START DATA TO PROCESS

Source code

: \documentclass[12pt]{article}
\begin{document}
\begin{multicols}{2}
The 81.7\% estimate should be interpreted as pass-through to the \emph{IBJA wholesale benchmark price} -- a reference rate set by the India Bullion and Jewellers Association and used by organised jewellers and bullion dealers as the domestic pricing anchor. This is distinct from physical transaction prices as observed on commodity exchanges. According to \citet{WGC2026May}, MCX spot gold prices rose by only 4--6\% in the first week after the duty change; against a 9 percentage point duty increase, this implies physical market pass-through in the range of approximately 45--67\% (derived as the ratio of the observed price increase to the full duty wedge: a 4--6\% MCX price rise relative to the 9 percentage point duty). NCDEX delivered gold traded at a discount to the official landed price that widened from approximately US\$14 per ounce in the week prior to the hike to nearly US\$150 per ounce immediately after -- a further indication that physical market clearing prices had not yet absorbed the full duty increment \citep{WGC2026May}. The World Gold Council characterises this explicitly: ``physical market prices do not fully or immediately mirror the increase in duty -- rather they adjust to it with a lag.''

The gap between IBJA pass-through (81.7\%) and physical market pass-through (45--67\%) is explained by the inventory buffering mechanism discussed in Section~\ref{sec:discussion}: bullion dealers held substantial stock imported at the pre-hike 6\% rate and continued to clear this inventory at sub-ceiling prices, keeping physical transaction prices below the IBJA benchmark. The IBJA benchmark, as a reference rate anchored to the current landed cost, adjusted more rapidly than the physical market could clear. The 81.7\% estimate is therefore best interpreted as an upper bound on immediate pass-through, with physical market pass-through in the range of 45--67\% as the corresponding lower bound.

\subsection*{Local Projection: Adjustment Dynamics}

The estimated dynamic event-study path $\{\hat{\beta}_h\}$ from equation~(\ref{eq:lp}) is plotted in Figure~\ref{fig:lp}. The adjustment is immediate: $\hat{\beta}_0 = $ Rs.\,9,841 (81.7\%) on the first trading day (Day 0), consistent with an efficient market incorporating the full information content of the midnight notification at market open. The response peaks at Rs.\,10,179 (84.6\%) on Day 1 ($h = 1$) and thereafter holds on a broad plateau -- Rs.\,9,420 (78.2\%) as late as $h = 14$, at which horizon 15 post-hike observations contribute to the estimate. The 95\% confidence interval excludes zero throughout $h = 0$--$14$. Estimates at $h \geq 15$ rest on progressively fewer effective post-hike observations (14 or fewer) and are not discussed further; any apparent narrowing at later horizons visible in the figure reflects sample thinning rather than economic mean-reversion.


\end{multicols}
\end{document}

END DATA TO PROCESS

Could you type out every entry again exactly as it stands?

» SOLUTION
Source code

: \documentclass[12pt]{article}
\begin{document}
\begin{multicols}{2}
The 81.7\% estimate should be interpreted as pass-through to the \emph{IBJA wholesale benchmark price} -- a reference rate set by the India Bullion and Jewellers Association and used by organised jewellers and bullion dealers as the domestic pricing anchor. This is distinct from physical transaction prices as observed on commodity exchanges. According to \citet{WGC2026May}, MCX spot gold prices rose by only 4--6\% in the first week after the duty change; against a 9 percentage point duty increase, this implies physical market pass-through in the range of approximately 45--67\% (derived as the ratio of the observed price increase to the full duty wedge: a 4--6\% MCX price rise relative to the 9 percentage point duty). NCDEX delivered gold traded at a discount to the official landed price that widened from approximately US\$14 per ounce in the week prior to the hike to nearly US\$150 per ounce immediately after -- a further indication that physical market clearing prices had not yet absorbed the full duty increment \citep{WGC2026May}. The World Gold Council characterises this explicitly: ``physical market prices do not fully or immediately mirror the increase in duty -- rather they adjust to it with a lag.''

The gap between IBJA pass-through (81.7\%) and physical market pass-through (45--67\%) is explained by the inventory buffering mechanism discussed in Section~\ref{sec:discussion}: bullion dealers held substantial stock imported at the pre-hike 6\% rate and continued to clear this inventory at sub-ceiling prices, keeping physical transaction prices below the IBJA benchmark. The IBJA benchmark, as a reference rate anchored to the current landed cost, adjusted more rapidly than the physical market could clear. The 81.7\% estimate is therefore best interpreted as an upper bound on immediate pass-through, with physical market pass-through in the range of 45--67\% as the corresponding lower bound.

\subsection*{Local Projection: Adjustment Dynamics}

The estimated dynamic event-study path $\{\hat{\beta}_h\}$ from equation~(\ref{eq:lp}) is plotted in Figure~\ref{fig:lp}. The adjustment is immediate: $\hat{\beta}_0 = $ Rs.\,9,841 (81.7\%) on the first trading day (Day 0), consistent with an efficient market incorporating the full information content of the midnight notification at market open. The response peaks at Rs.\,10,179 (84.6\%) on Day 1 ($h = 1$) and thereafter holds on a broad plateau -- Rs.\,9,420 (78.2\%) as late as $h = 14$, at which horizon 15 post-hike observations contribute to the estimate. The 95\% confidence interval excludes zero throughout $h = 0$--$14$. Estimates at $h \geq 15$ rest on progressively fewer effective post-hike observations (14 or fewer) and are not discussed further; any apparent narrowing at later horizons visible in the figure reflects sample thinning rather than economic mean-reversion.


\end{multicols}
\end{document}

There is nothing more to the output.